Hoy en día es lo mismo. A pesar de que como creyentes hemos sido redimidos de la maldición de la ley por la fe en Jesús, la maldición todavía está ahí afuera, y caminaremos hacia ella si desobedecemos los mandamientos de Dios. ¿Exactamente cuáles son esos mandamientos? Bajo el Nuevo Pacto: «este es su mandamiento: Que creamos en el nombre de su Hijo Jesucristo, y nos amemos unos a otros.» (1 Juan 3:23).
Como creyentes, en el momento que nos salimos del amor, damos un paso hacia el pecado. Nos metemos en territorio enemigo, donde el diablo puede lastimarnos. Sin embargo, al decirle no al pecado, podemos mantenernos por fuera de su territorio. Podemos vivir continuamente en el lugar protegido del amor, y cuando estamos en ese lugar, el diablo no puede tocarnos.
Primera de Juan 5:18 nos lo confirma. Dice así: «Sabemos que todo aquel que ha nacido de Dios, no practica el pecado, pues Aquel que fue engendrado por Dios lo protege, y el maligno no lo toca». Ya que «Dios es amor.» (1 Juan 4:8) ese versículo también puede leerse así: «Sabemos que todo aquel que ha nacido del Amor, no practica el pecado, pues Aquel que fue engendrado por el Amor lo protege (el Amor), y el maligno no lo toca.»

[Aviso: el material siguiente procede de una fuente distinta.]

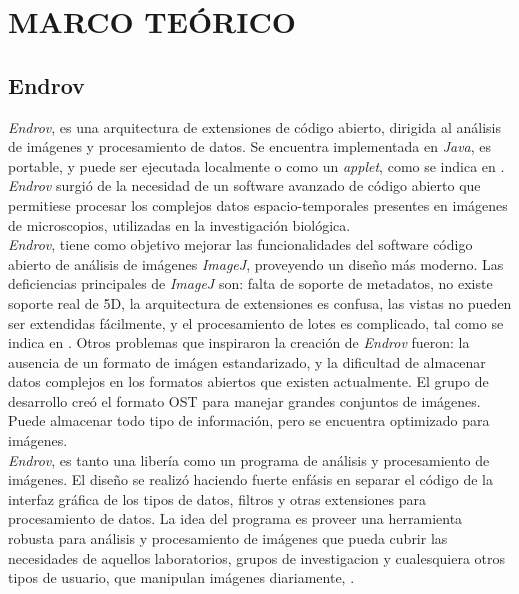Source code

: \thispagestyle{empty}
\cleardoublepage
\chapter{MARCO TE\'ORICO}
\label{sec:dev}
\section{Endrov}
\label{sec:endrov}

\emph{Endrov}, es una arquitectura de extensiones de c\'odigo abierto,
dirigida al an\'alisis de im\'agenes y procesamiento de datos.
Se encuentra implementada en \emph{Java}, es portable, y puede ser ejecutada localmente o como 
un \emph{applet}, como se indica en \cite{web:endrov}. \emph{Endrov} surgi\'o
de la necesidad de un software avanzado de c\'odigo abierto que permitiese procesar 
los complejos datos espacio-temporales presentes en im\'agenes de microscopios, 
utilizadas en la investigaci\'on biol\'ogica.\\

\emph{Endrov}, tiene como objetivo mejorar las funcionalidades del software c\'odigo abierto
de an\'alisis de im\'agenes \emph{ImageJ}, proveyendo un dise\~no m\'as moderno. 
Las deficiencias principales de \emph{ImageJ} son: falta de soporte de metadatos,
no existe soporte real de 5D, la arquitectura de extensiones es confusa, las vistas
no pueden ser extendidas fácilmente, y el procesamiento de lotes es complicado, 
tal como se indica en \cite{web:endrovhome}.
Otros problemas que inspiraron la creaci\'on de \emph{Endrov} fueron: la ausencia de un 
formato de im\'agen estandarizado, y la dificultad
de almacenar datos complejos en los formatos abiertos que existen actualmente.
El grupo de desarrollo cre\'o el formato OST para manejar grandes conjuntos de im\'agenes.
Puede almacenar todo tipo de informaci\'on, pero se encuentra optimizado para im\'agenes.\\

\emph{Endrov}, es tanto una liber\'ia como un programa de an\'alisis y procesamiento de 
im\'agenes. El dise\~no se realiz\'o haciendo fuerte enf\'asis en separar el c\'odigo
de la interfaz gr\'afica de los tipos de datos, filtros y otras extensiones para 
procesamiento de datos. La idea del programa es proveer una herramienta robusta para
an\'alisis y procesamiento de im\'agenes que pueda cubrir las necesidades de aquellos
laboratorios, grupos de investigacion y cualesquiera otros tipos de usuario, que 
manipulan im\'agenes diariamente, \cite{web:endrov}.\\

Por supuesto, eso no significa que nunca te equivocarás. Significa que, en el momento en el que lo haces, puedes rápidamente confesar ese pecado y recibir perdón por medio de la fe. Puedes ser rápido para dejar que la gracia haga su obra en ti y volver a ser amoroso con todo el mundo y no permitir que nada te moleste.

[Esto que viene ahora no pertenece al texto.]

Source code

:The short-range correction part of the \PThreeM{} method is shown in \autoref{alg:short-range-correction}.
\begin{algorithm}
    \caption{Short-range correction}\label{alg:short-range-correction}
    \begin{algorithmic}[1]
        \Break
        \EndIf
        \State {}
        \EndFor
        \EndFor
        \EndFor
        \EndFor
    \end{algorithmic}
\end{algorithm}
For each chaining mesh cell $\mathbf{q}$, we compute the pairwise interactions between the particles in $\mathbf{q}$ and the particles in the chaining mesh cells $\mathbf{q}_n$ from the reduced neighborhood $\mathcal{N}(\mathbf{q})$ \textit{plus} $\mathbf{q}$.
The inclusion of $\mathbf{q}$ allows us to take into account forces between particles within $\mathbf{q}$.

Si quieres ser intocable para el diablo, no puedes darte el lujo de estar peleando con nadie.
No puedes darte el lujo de enojarte cuando te estás alistando para ir a la iglesia. ¡Tan tonto como parece, algunos cristianos lo hacen!
Se levantan el domingo en la mañana, pasan tiempo orando en el espíritu y disfrutando de la presencia del SEÑOR y luego, porque no logran que su pelo luzca de la manera deseada, se enojan con su esposa. Luego, ella les responde. Terminan desgarrándose el uno al otro y, después de haber orado hasta llegar a un lugar donde el SEÑOR podría haberse movido a través de ellos en el servicio de la iglesia, se deshicieron de la unción ¡todo a causa de un peinado!

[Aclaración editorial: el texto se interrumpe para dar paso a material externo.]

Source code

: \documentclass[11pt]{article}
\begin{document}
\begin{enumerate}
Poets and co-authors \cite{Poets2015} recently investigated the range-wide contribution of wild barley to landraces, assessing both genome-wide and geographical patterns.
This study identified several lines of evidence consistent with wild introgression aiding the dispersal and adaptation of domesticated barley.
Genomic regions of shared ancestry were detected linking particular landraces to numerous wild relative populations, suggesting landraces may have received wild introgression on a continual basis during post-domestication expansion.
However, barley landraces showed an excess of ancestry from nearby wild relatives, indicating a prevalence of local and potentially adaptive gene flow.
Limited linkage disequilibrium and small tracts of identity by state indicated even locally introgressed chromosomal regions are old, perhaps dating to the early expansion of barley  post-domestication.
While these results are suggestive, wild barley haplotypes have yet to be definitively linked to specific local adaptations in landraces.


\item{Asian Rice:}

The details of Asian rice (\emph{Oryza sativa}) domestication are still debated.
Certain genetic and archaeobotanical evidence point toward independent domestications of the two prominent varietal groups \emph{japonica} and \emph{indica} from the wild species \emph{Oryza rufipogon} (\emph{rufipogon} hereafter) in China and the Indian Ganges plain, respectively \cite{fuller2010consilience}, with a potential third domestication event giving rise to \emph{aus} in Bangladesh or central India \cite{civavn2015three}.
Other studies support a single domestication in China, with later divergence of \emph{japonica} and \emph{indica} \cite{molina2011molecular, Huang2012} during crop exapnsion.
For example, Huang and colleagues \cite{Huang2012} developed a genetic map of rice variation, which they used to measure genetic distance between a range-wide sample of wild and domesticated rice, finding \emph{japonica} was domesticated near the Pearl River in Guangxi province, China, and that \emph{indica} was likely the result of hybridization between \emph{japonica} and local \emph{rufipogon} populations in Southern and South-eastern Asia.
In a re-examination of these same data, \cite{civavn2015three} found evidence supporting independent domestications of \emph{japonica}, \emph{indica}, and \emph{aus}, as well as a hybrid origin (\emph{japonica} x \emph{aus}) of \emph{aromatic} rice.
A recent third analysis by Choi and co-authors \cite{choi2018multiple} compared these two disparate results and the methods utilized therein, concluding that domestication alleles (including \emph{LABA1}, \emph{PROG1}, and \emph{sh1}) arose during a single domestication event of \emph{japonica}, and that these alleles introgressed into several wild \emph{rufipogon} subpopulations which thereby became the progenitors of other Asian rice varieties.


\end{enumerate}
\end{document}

Mi amigo, eso no vale la pena. Así es como Satanás se sale con la suya con asesinatos, así que no vayas por ese camino. Arrepiéntete al instante que te des cuenta de que estás yendo en esa dirección.
“Pero, hermano Copeland, me siento terrible. ¡Me he tenido que arrepentir por el mismo pecadito unas 15 veces!”
¿Qué importa? Sigue adelante y que sean 16 veces. Simplemente comienza en ese lugar. Deja de llorar por eso, y di: “Señor, pequé. Me juzgo por eso y estoy aquí delante de ti en el Nombre del SEÑOR Jesucristo para confesar el pecado, recibo tu perdón y soy limpio de toda maldad.”
Después de hacerlo, si la vieja carne todavía quiere sentirse mal, ordénale callarse. Ora en lenguas y alaba al Señor hasta que hayas sacado con oración todos esos sentimientos de tristeza y de ser un perdedor de tu vida. Cree en el amor de Dios y dile al diablo: “¡Sal de mi casa! Yo soy la justicia de Dios en Jesucristo. Él me ama; yo lo amo; y yo cumplo Sus mandamientos. ¡Yo camino en amor y el malvado no puede tocarme!”
Es posible que, por un tiempo, puedas estar llamando cosas que no son como si lo fueran. Pero si sigues haciéndolo, tus emociones y tu carne se alinearán con tu fe. En poco tiempo verás y te darás cuenta de que no solo te deshaces de ese pecado, sino que el desastre que causó en tu vida ha sido totalmente aniquilado. La gracia de Dios ha hecho las cosas tan bien que, es “Como si el pecado jamás hubiera sucedido”.